The jurors voted unanimously to give Timothy Jones the death penalty.
The same jury last week found him guilty of the murders of Merah, 8;
Elias, 7; Nahtahn, 6; Gabriel, 2; and Abigail, 1.
Jurors considered whether to give Jones the death penalty or life in
prison without possibility of parole. Jones, 37, a divorced former
software engineer, did not testify at the trial in Lexington, South
Carolina.
In closing arguments on Thursday, prosecutor Rick Hubbard said the
murders of children under age 11 warranted the death penalty.
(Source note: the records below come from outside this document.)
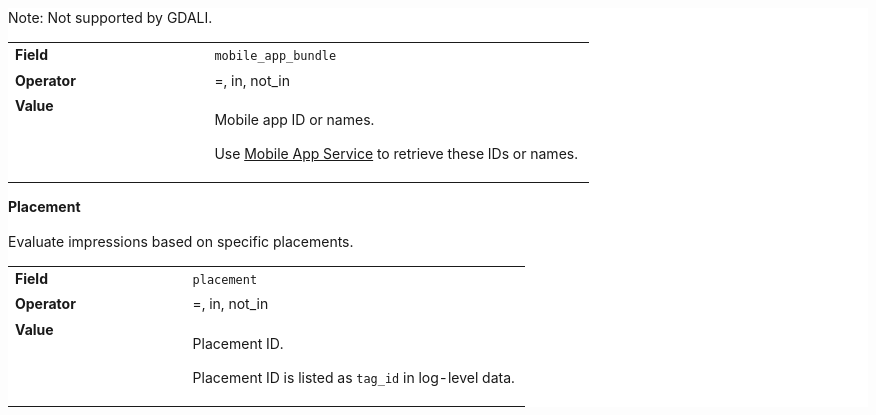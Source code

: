 Note: Not supported by GDALI.





<table id="splits-service__table_e24_xbd_xwb" class="table">
<colgroup>
<col style="width: 34%" />
<col style="width: 65%" />
</colgroup>
<tbody class="tbody">
<tr class="odd row">
<td
class="entry align-left colsep-1 rowsep-1"><strong>Field</strong></td>
<td class="entry align-left colsep-1 rowsep-1"><code
class="ph codeph">mobile_app_bundle</code></td>
</tr>
<tr class="even row">
<td
class="entry align-left colsep-1 rowsep-1"><strong>Operator</strong></td>
<td class="entry align-left colsep-1 rowsep-1">=, in, not_in</td>
</tr>
<tr class="odd row">
<td
class="entry align-left colsep-1 rowsep-1"><strong>Value</strong></td>
<td class="entry align-left colsep-1 rowsep-1"><p>Mobile app ID or
names.</p>
<p>Use <a
href="https://docs.xandr.com/bundle/xandr-api/page/mobile-app-service.html"
class="xref" target="_blank">Mobile App Service</a> to retrieve these
IDs or names.</p></td>
</tr>
</tbody>
</table>

**Placement**

Evaluate impressions based on specific placements.

<table id="splits-service__table_whf_hcd_xwb" class="table"
style="width:100%;">
<colgroup>
<col style="width: 34%" />
<col style="width: 65%" />
</colgroup>
<tbody class="tbody">
<tr class="odd row">
<td
class="entry align-left colsep-1 rowsep-1"><strong>Field</strong></td>
<td class="entry align-left colsep-1 rowsep-1"><code
class="ph codeph">placement</code></td>
</tr>
<tr class="even row">
<td
class="entry align-left colsep-1 rowsep-1"><strong>Operator</strong></td>
<td class="entry align-left colsep-1 rowsep-1">=, in, not_in</td>
</tr>
<tr class="odd row">
<td
class="entry align-left colsep-1 rowsep-1"><strong>Value</strong></td>
<td class="entry align-left colsep-1 rowsep-1"><p>Placement ID.</p>
<p>Placement ID is listed as <code class="ph codeph">tag_id</code> in
log-level data.</p></td>
</tr>
</tbody>
</table>
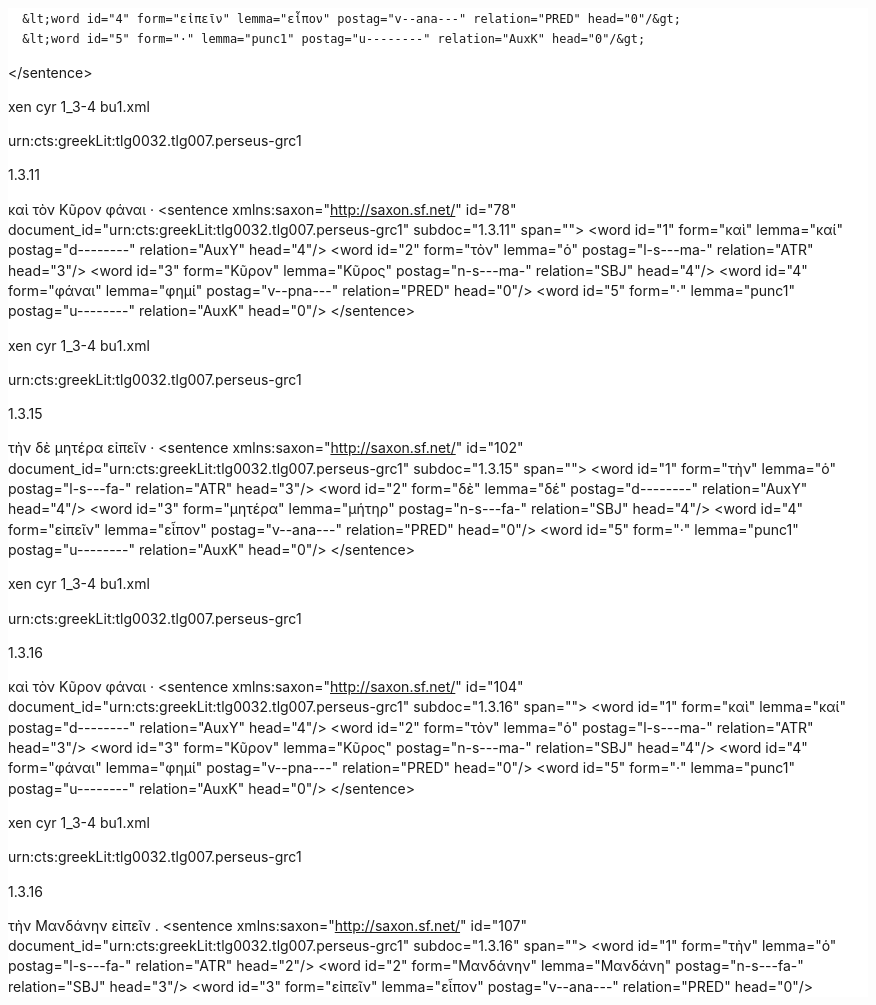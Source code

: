       &lt;word id="4" form="εἰπεῖν" lemma="εἶπον" postag="v--ana---" relation="PRED" head="0"/&gt;
      &lt;word id="5" form="·" lemma="punc1" postag="u--------" relation="AuxK" head="0"/&gt;
   &lt;/sentence&gt;</td>
    </tr>
    <tr>
      <td>
        <p>xen cyr 1_3-4 bu1.xml</p>
        <p>urn:cts:greekLit:tlg0032.tlg007.perseus-grc1</p>
        <p>1.3.11</p>
      </td>
      <td>καὶ τὸν Κῦρον φάναι ·</td>
      <td>&lt;sentence xmlns:saxon="http://saxon.sf.net/" id="78" document_id="urn:cts:greekLit:tlg0032.tlg007.perseus-grc1" subdoc="1.3.11" span=""&gt;
      &lt;word id="1" form="καὶ" lemma="καί" postag="d--------" relation="AuxY" head="4"/&gt;
      &lt;word id="2" form="τὸν" lemma="ὁ" postag="l-s---ma-" relation="ATR" head="3"/&gt;
      &lt;word id="3" form="Κῦρον" lemma="Κῦρος" postag="n-s---ma-" relation="SBJ" head="4"/&gt;
      &lt;word id="4" form="φάναι" lemma="φημί" postag="v--pna---" relation="PRED" head="0"/&gt;
      &lt;word id="5" form="·" lemma="punc1" postag="u--------" relation="AuxK" head="0"/&gt;
   &lt;/sentence&gt;</td>
    </tr>
    <tr>
      <td>
        <p>xen cyr 1_3-4 bu1.xml</p>
        <p>urn:cts:greekLit:tlg0032.tlg007.perseus-grc1</p>
        <p>1.3.15</p>
      </td>
      <td>τὴν δὲ μητέρα εἰπεῖν ·</td>
      <td>&lt;sentence xmlns:saxon="http://saxon.sf.net/" id="102" document_id="urn:cts:greekLit:tlg0032.tlg007.perseus-grc1" subdoc="1.3.15" span=""&gt;
      &lt;word id="1" form="τὴν" lemma="ὁ" postag="l-s---fa-" relation="ATR" head="3"/&gt;
      &lt;word id="2" form="δὲ" lemma="δέ" postag="d--------" relation="AuxY" head="4"/&gt;
      &lt;word id="3" form="μητέρα" lemma="μήτηρ" postag="n-s---fa-" relation="SBJ" head="4"/&gt;
      &lt;word id="4" form="εἰπεῖν" lemma="εἶπον" postag="v--ana---" relation="PRED" head="0"/&gt;
      &lt;word id="5" form="·" lemma="punc1" postag="u--------" relation="AuxK" head="0"/&gt;
   &lt;/sentence&gt;</td>
    </tr>
    <tr>
      <td>
        <p>xen cyr 1_3-4 bu1.xml</p>
        <p>urn:cts:greekLit:tlg0032.tlg007.perseus-grc1</p>
        <p>1.3.16</p>
      </td>
      <td>καὶ τὸν Κῦρον φάναι ·</td>
      <td>&lt;sentence xmlns:saxon="http://saxon.sf.net/" id="104" document_id="urn:cts:greekLit:tlg0032.tlg007.perseus-grc1" subdoc="1.3.16" span=""&gt;
      &lt;word id="1" form="καὶ" lemma="καί" postag="d--------" relation="AuxY" head="4"/&gt;
      &lt;word id="2" form="τὸν" lemma="ὁ" postag="l-s---ma-" relation="ATR" head="3"/&gt;
      &lt;word id="3" form="Κῦρον" lemma="Κῦρος" postag="n-s---ma-" relation="SBJ" head="4"/&gt;
      &lt;word id="4" form="φάναι" lemma="φημί" postag="v--pna---" relation="PRED" head="0"/&gt;
      &lt;word id="5" form="·" lemma="punc1" postag="u--------" relation="AuxK" head="0"/&gt;
   &lt;/sentence&gt;</td>
    </tr>
    <tr>
      <td>
        <p>xen cyr 1_3-4 bu1.xml</p>
        <p>urn:cts:greekLit:tlg0032.tlg007.perseus-grc1</p>
        <p>1.3.16</p>
      </td>
      <td>τὴν Μανδάνην εἰπεῖν .</td>
      <td>&lt;sentence xmlns:saxon="http://saxon.sf.net/" id="107" document_id="urn:cts:greekLit:tlg0032.tlg007.perseus-grc1" subdoc="1.3.16" span=""&gt;
      &lt;word id="1" form="τὴν" lemma="ὁ" postag="l-s---fa-" relation="ATR" head="2"/&gt;
      &lt;word id="2" form="Μανδάνην" lemma="Μανδάνη" postag="n-s---fa-" relation="SBJ" head="3"/&gt;
      &lt;word id="3" form="εἰπεῖν" lemma="εἶπον" postag="v--ana---" relation="PRED" head="0"/&gt;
"Let the punishment fit the crime," Hubbard told jurors. "He is a mass
murderer."
Casey Secor, the defense attorney, reminded jurors that Jones' mother
was institutionalized with schizophrenia, a sometimes inherited mental
illness.
"How much more death does the Jones family have to endure?" defense
attorney Casey Secor said. "The death penalty is never required in any
case."
During the week-long penalty phase of the trial, the jury saw graphic
photos of police evidence and heard emotional testimony from the
children's school teachers and relatives.
Jones' father, Timothy Jones Sr., pleaded for his son's life and took
his shirt off in court to show his back covered with tattooed images of
his slain grandchildren.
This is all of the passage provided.